#### Supplied records:
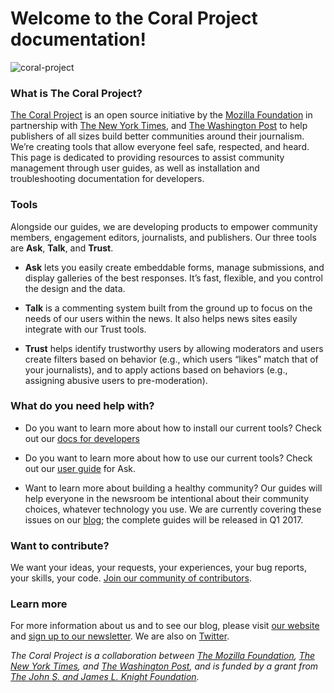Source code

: # Welcome to the Coral Project documentation! 

![coral-project](images/the_coral_project_home.png) 


### What is The Coral Project?
[The Coral Project](https://coralproject.net) is an open source initiative by the [Mozilla Foundation](https://www.mozilla.org/en-US/foundation/) in partnership with [The New York Times](http://www.nytimes.com/), and [The Washington Post](http://washingtonpost.com/) to help publishers of all sizes build better communities around their journalism. We’re creating tools that allow everyone feel safe, respected, and heard. This page is dedicated to providing resources to assist community management through user guides, as well as installation and troubleshooting documentation for developers.

### Tools
Alongside our guides, we are developing products to empower community members, engagement editors, journalists, and publishers. Our three tools are **Ask**, **Talk**, and **Trust**.

* **Ask** lets you easily create embeddable forms, manage submissions, and display galleries of the best responses. It’s fast, flexible, and you control the design and the data.

* **Talk** is a commenting system built from the ground up to focus on the needs of our users within the news. It also helps news sites easily integrate with our Trust tools.

* **Trust** helps identify trustworthy users by allowing moderators and users create filters based on behavior (e.g., which users “likes” match that of your journalists), and to apply actions based on behaviors (e.g., assigning abusive users to pre-moderation).

### What do you need help with?
* Do you want to learn more about how to install our current tools? Check out our [docs for developers](https://docs.coralproject.net/products/ask/)

* Do you want to learn more about how to use our current tools? Check out our [user guide](https://placeholder) for Ask.

* Want to learn more about building a healthy community? Our guides will help everyone in the newsroom be intentional about their community choices, whatever technology you use. We are currently covering these issues on our [blog](https://blog.coralproject.net/); the complete guides will be released in Q1 2017.


### Want to contribute?

We want your ideas, your requests, your experiences, your bug reports, your skills, your code. [Join our community of contributors](contribute).

### Learn more

For more information about us and to see our blog, please visit [our website](https://coralproject.net) and [sign up to our newsletter](http://tinyletter.com/coralproject). We are also on [Twitter](https://twitter.com/coralproject).

_The Coral Project is a collaboration between [The Mozilla Foundation](https://www.mozilla.org/en-US/foundation/), [The New York Times](http://nytimes.com), and [The Washington Post](http://washingtonpost.com), and is funded by a grant from [The John S. and James L. Knight Foundation](http://knightfoundation.org)._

#### What the task asks:
The answer must consist of every line from the entries above that contains the string "Check".

#### Finished exercise:
* Do you want to learn more about how to install our current tools? Check out our [docs for developers](https://docs.coralproject.net/products/ask/)
* Do you want to learn more about how to use our current tools? Check out our [user guide](https://placeholder) for Ask.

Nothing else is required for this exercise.